Quella voce metallica e calda, da cui erano uscite parole dolci e allo stesso tempo insulti, la sorprese. Sentì una stretta glaciale all’altezza dello stomaco.
“Merda”, pensò. Iniziò a chiedersi cosa avrebbe dovuto fare, rispondere? Mettere giù? Iniziò ad ansimare, come se di colpo avesse riscoperto qualche oscuro, ma non così lontano, ricordo.
Ora metto giù.
“Cosa vuoi?”, rispose invece instintivamente.
“Mi manchi, Jas, torna, ti prego”. Matt aveva quel tono vago e leggero post-sbronza.
“Non tornerò mai, smettila”, urlò irritata Jasmine. E chiuse. Il tu-tu-tu del telefono le parve una melodia celestiale.
Si buttò sul divano, afferrò una tavoletta di cioccolato extra fondente e scoppiò a piangere.
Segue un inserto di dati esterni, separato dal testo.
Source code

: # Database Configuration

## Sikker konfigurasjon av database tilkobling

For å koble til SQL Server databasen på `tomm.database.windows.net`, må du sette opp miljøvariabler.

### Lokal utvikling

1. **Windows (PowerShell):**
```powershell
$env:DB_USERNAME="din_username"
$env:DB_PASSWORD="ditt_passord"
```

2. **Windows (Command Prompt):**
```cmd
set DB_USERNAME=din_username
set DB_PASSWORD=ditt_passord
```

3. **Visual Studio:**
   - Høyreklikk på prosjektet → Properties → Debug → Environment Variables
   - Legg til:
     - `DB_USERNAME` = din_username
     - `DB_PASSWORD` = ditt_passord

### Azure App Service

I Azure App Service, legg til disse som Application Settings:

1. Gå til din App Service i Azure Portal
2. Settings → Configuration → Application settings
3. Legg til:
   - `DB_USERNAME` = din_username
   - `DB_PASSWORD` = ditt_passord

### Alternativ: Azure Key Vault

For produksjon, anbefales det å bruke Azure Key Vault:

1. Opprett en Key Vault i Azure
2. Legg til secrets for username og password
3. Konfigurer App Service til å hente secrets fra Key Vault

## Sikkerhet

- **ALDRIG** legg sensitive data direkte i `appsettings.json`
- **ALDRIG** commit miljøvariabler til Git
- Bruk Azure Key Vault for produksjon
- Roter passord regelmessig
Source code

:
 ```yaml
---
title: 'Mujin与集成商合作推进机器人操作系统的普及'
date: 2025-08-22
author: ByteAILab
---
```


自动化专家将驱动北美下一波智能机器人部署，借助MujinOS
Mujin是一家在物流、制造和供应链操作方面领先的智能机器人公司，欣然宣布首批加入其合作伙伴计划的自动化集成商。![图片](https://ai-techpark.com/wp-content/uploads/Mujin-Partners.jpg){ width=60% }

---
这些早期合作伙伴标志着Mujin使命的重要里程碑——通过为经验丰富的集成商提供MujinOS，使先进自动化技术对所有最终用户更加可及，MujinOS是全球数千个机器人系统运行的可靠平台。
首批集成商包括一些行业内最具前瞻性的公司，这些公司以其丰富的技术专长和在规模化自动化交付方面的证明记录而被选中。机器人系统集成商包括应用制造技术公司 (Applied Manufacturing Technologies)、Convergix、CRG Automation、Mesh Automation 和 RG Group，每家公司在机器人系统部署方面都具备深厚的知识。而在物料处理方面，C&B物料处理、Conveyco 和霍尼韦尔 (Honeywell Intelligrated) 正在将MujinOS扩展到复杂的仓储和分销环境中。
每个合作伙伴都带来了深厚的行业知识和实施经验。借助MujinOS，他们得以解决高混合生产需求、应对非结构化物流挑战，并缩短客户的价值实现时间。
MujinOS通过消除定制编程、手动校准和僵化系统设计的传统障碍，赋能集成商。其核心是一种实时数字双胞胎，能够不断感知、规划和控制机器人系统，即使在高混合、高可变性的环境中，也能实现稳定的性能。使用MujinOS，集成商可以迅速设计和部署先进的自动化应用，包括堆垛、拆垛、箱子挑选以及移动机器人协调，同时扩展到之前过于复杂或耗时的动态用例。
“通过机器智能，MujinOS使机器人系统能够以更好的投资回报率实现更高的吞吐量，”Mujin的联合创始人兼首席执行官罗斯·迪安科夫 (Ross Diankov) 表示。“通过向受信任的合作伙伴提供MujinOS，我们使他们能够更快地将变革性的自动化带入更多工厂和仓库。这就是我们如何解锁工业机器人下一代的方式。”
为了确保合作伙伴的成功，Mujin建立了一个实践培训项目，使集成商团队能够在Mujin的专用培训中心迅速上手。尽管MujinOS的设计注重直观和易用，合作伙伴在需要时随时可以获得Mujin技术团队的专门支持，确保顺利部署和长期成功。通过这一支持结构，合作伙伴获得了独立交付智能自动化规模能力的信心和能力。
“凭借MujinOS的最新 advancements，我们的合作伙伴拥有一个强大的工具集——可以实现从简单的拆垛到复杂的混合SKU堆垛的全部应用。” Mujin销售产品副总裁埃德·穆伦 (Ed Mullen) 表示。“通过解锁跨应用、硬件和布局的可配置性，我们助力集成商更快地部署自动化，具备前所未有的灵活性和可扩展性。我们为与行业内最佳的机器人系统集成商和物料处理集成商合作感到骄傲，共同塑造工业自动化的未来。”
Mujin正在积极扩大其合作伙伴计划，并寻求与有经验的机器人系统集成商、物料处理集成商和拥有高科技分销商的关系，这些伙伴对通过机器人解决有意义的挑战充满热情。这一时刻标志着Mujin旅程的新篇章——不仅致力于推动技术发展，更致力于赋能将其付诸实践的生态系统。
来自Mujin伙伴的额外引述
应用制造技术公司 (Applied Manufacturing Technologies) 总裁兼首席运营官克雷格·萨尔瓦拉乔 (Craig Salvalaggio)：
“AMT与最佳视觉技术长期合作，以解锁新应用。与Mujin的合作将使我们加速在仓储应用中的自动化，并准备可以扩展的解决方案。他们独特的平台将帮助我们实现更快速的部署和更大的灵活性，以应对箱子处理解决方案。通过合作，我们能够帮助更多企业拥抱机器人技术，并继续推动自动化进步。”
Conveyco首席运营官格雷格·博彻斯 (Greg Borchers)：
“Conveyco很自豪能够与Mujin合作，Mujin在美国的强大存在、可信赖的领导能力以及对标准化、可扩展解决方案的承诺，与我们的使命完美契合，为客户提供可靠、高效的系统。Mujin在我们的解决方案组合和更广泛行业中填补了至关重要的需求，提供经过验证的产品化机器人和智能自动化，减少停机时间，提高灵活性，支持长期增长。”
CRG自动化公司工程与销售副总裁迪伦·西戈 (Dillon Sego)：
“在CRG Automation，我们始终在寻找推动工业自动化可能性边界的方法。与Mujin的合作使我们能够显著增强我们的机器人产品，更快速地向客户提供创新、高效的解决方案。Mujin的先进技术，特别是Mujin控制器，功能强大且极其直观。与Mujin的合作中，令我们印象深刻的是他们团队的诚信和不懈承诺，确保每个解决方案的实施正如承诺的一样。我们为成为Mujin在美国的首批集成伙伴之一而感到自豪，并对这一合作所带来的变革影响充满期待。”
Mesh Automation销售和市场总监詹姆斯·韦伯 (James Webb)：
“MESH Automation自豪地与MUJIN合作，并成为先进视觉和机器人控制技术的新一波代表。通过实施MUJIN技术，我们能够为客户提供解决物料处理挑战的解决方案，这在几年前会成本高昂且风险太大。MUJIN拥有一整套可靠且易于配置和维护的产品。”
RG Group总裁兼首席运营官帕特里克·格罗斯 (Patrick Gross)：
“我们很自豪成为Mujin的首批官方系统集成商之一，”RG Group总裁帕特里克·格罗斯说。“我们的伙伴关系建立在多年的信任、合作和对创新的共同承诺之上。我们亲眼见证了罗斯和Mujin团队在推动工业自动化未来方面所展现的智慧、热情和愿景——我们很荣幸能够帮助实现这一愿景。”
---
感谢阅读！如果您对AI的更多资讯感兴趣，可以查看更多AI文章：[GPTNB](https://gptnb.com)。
Quella sera seguirono altre 23 telefonate.
Ogni volta che squillava il telefono, Jasmine urlava, sempre più forte.
Era raggomitolata sul fianco destro del divano, abbracciata al cuscino, sconvolta.
Non era pronta a fare i conti con ciò che si era lasciata alle spalle, o che sperava di essersi lasciata alle spalle. Si addormentò a notte fonda, con gli occhi cerchiati dal trucco nero sbavato a causa delle lacrime. Si addormentò, distrutta, sperando che il sonno le avrebbe scacciato via ogni pensiero, ogni ricordo.
E invece quella notte lo sognò, di nuovo, dopo mesi.
Si svegliò con un suo sms. “Buon compleanno, amore, potevi anche rispondermi ieri sera xx”. Perché? Perché di colpo era tornato? Perché di colpo si era ricordato della sua presenza?
“Bel compleanno, sicuramente”, pensò ironicamente lei.
Restò a letto tutta la mattina, per fortuna quello era il suo giorno libero.
Non si fece più sentire per tutta la giornata e Jasmine, sperando che l’avesse cercata dopo aver bevuto, si riprese leggermente.
Alle sette si vestì per andare da Kevin. Pensò che, in compagnia, magari avrebbe potuto risollevare quella giornata, non troppo piacevole, per il momento.
Si infilò i jeans, una canottiera blu notte attillata, abbinata ad una giacchetta nera e si truccò. Salì in macchina, mise su International Superhits e si diresse verso casa di Kevin.
Arrivò con un lieve ritardo e, una volta entrata, li vide.
Vide la famiglia Armstrong al completo. Vide Adrienne, dai lunghi capelli neri, e poi Billie. Billie la stava fissando incuriosito, “e lei chi sarebbe”, doveva aver pensato.
Vicino a loro stavano seduti Joey e Jakob, i due figli. Lei esitò, restando ferma sulla soglia della casa, senza riuscire a muoversi, né a dir parola.
Nel silenzio più assoluto, si sentì Jade esclamare, con la sua vocina squillante.
“Jasmiiiiiiine, benarrivata! Auguri cara!”
Jas si ritrovò a stringere Jade, che le era piombata addosso.
Si staccarono e arrivò Kevin. “Auguri Jasmine!”, esclamò e le diede un bacio sulla guancia, “ecco, lei è la migliore amica di Jade, appena trasferitasi a New York, e stasera è il suo compleanno per cui ci scocciava lasciarla a casa da sola”.
“Oh, capisco, beh auguri”, disse Billie, avvicinandosi. Le strinse la mano.
“Io sono…”, ma non fece in tempo a finire la frase che Jasmine lo abbracciò, improvvisamente.
“Sei Billie e io sono una tua grande fan, ecco, sono felicissima di vederti”, sussurrò Jasmine, velocemente ed involontariamente.
Sorpreso, Billie le sorrise e le disse: “Piacere mio”.
Adrienne la salutò e con un cenno anche i due ragazzi.
Jasmine era super emozionata, aveva accanto il suo idolo storico. Era sempre stata affascinata da quell’uomo e di persona non aveva che aumentato questa grande stima che lei provava nei suoi confronti. Era l’idolo perfetto. Anticonformista, indubbiamente, bello e simpatico.
Stavano per sedersi a tavola, quando squillò il cellulare di Jasmine.
Scossa da un terribile presentimento, biascicò uno “scusatemi un attimo”, si allontanò dalla stanza e tirò fuori il cellulare.